Dryline/surface trough?

Why is a dryline sometimes referred to as a surface trough?

Interesting question because it sort of assumes the person naming the feature was correct. First a few things about drylines:

-- Drylines don't have to be in a trof of low pressure. When an airmass mixes out from west to east on a hot afternoon the discontinuity between air masses may be gradual. Also, the associated wind shift from the dry to the more tropical (moist Mt) air may be a gradual veering shift. This happens where there is no well defined surface trof and the moisture gradually thins out with height further west. These systems are lousy to chase by the way.

-- The next type is where the air masses are separated by a trof extending south from a surface low. During the day heat, vertical mixing and westerly momentum (after the BL inversion breaks) combine to create dry air and westerly winds west of the trof axis, most common.

-- Finally, the case where the (so called) dryline is actually a Pacific front (very common) and it's mislabeled a dryline. That said, a weak continental airmass may heat and mix during the day becoming a dryline.

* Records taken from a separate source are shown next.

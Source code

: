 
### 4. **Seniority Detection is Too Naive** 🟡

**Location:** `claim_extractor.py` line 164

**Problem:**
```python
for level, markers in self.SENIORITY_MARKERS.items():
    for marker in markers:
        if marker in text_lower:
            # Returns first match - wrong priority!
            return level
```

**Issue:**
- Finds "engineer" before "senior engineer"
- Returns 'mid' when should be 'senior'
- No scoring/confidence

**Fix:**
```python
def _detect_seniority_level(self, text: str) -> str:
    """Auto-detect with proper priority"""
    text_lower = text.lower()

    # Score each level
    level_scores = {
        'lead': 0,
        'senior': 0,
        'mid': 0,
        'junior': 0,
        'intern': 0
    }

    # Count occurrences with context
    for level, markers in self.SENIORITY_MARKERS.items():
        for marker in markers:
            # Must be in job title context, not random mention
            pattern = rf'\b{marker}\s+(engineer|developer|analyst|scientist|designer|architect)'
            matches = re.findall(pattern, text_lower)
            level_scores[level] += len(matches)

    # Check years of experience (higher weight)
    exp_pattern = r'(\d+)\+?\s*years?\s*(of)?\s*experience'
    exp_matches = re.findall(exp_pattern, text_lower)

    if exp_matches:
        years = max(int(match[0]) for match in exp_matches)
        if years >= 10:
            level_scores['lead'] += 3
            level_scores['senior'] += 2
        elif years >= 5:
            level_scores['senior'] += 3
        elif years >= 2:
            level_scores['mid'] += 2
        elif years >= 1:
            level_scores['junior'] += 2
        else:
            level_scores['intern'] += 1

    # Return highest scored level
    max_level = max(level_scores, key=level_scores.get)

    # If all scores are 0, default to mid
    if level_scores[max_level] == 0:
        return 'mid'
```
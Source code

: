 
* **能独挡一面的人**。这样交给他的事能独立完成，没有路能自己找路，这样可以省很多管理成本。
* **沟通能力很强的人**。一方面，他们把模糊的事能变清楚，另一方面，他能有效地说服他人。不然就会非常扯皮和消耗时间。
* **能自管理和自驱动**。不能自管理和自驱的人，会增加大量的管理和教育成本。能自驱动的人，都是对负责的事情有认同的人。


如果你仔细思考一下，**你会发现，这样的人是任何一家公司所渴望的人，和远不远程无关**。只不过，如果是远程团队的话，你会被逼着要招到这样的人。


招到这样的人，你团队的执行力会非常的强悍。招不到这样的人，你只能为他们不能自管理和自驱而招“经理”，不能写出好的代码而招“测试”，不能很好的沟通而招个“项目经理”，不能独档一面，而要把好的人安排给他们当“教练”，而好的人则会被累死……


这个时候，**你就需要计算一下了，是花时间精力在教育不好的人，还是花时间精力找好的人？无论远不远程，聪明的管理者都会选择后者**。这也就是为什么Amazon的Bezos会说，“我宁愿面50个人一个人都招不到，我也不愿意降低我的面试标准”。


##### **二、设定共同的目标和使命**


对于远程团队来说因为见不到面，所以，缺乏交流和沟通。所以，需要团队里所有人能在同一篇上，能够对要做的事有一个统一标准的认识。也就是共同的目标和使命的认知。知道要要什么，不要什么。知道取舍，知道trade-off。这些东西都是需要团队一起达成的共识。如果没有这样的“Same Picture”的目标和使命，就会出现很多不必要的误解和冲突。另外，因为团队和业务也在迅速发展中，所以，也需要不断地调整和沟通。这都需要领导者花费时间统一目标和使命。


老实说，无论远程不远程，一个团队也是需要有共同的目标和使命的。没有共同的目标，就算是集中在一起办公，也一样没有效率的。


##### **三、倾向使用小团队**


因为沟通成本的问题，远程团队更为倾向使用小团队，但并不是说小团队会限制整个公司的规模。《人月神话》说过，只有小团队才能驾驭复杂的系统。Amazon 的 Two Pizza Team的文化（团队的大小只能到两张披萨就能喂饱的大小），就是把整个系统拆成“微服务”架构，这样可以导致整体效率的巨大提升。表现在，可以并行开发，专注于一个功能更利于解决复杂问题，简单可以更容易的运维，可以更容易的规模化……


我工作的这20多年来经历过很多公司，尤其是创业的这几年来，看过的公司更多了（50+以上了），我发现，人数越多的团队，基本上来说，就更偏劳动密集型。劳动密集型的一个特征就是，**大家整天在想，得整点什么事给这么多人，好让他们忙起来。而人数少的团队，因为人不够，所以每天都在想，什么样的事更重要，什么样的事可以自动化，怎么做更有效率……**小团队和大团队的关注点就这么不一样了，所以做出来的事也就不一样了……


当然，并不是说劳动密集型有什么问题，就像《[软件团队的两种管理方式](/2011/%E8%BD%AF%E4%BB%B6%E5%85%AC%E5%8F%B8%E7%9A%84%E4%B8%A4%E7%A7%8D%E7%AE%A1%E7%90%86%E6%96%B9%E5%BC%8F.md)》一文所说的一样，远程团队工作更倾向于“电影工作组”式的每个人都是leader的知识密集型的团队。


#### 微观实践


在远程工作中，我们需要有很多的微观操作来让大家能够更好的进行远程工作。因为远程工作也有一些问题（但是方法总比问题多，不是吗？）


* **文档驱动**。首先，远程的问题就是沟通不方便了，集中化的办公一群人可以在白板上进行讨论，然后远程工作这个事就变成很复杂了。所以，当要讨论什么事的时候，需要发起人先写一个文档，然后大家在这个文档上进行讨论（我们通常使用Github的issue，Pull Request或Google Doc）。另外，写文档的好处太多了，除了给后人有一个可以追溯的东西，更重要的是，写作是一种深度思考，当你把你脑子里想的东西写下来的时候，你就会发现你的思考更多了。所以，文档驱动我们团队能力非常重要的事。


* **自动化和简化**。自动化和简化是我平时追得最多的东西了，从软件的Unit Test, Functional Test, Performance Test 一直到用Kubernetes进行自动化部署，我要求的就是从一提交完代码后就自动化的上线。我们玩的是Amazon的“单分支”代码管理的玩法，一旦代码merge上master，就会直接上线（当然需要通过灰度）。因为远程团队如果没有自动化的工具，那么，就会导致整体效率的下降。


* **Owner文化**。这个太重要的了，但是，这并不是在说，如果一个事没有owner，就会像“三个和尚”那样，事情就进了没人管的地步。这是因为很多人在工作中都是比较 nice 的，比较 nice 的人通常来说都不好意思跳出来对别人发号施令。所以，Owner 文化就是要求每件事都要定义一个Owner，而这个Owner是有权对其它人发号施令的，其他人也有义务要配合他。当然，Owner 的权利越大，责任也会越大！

Still, I often see Pacific frontal systems mislabeled drylines (I tend to bang on some of my forecaster friends for doing this). Why this distinction is important is another topic, but the cross sectional cut of the two do look different and the storms may form differently.

Finally in the case of your question, dryline vs trof. I think this is common especially during the early morning when dew points west of the trof axis have yet to mix out. For example, 50's Td's in the Texas Panhandle mixing down to the mid 30's by afternoon. Some people would not call the 50+ Td airmass a dryline because technically it has yet to form. Finally a dryline, a good one, is commonly defined within surface trof wind shift axis, so either is correct, but being more specific the term dryline would be best.

I'm trying to give the short and simple version here, I'll bet others will comment more on this.

Gene Moore
 
Gene: im not sure i follow your first point, i think the dryline doeas require the trough. If the discontinuity is "gradual", then it's not really a dryline, no?
 
Gene: im not sure i follow your first point, i think the dryline does require the trough. If the discontinuity is "gradual", then it's not really a dryline, no?

Searching for the official dryline definition leads to many answers and just as many opinions. Like this one for recognizing a dryline on a synoptic map. Dryline definition: dew point contrasts of 15 degrees or more in 100 miles and a recognizable non-frontal surface wind confluence zone. This is closer to what I was characterizing in my first definition. The link follows......

http://www.mmm.ucar.edu/pdas/Relocation/dryline.html

Given that opinion, look at this source which summaries numerous different definitions and links to supporting articles.

http://en.mimi.hu/meteorology/dry_line.html

One paper I found with Google Search studying the cross sectional area of drylines states that the discontinuity can very greatly along the boundary. In this particular instance a convergent low pressure trof separates the two air masses. In some of the definitions the word "sharp" is used to further define the boundary, others not. Looking up sources from the OU school of meteorology they stress a strong moist-dry difference across the boundary. This is a definition of a good dryline for severe weather, but not necessarily all drylines. In the early summer months over the high plains we get mix out drylines that are much less a part of a large synoptic scale. They certainly don't fit the strict definition I see for OU students, but given conditional instability, subtle convergence and strong afternoon heating a (surprise) severe storm will form.

We chasers tend to look at meteorological features in terms of severe weather. In that context sharp drylines in a well defined trof are best suited to what we study and chase. That said, in the wider meteorological view of changing air masses the term must be less restrictive. If for instance Dodge City has a 57Td at 2 PM with a south wind and two hours later they report a 35 Td with a west wind then they most likely had a dryline passage, albeit gradual over a longer time period. The same thing can be said for frontal systems where the change to a totally different air mass may come gradually.

The original dryline paper, at least the oldest one I remember studied the so called "Marifa Dryline" and it keyed more on the mix out process forming and moving the dryline. Today we look for more dynamic features such as large scale subsidence on the models. It can be argued how a dryline actually moves, by mix out, or by strong westerlies mixing down associated with an upper level system, all linked to the larger synoptic scale. I think where we differ is that I'm not looking at dryline in the strictest terms for synoptic scale severe weather, but more with regard to changing and moving air masses. This view also allows us to more accurately predict when things don't go right. Like veering winds and decreasing dewpoints in advance of the dryline-trof.

This subject get damm deep
Gene Moore
 
Stan, one change where I was wrong......I said

-- Drylines don't have to be in a trof of low pressure. When an airmass mixes out from west to east on a hot afternoon the discontinuity between air masses may be gradual.......... .

Going back over what I wrote, what I meant to say was a strong trof of low pressure. I didn't mean to imply no trof was present. Reading the rest of what I wrote I hope you can see that. One missing word can really change a sentence and when I answered you I didn't see that I missed that qualifier. I thought you were looking more for the stricter definition, so you are correct.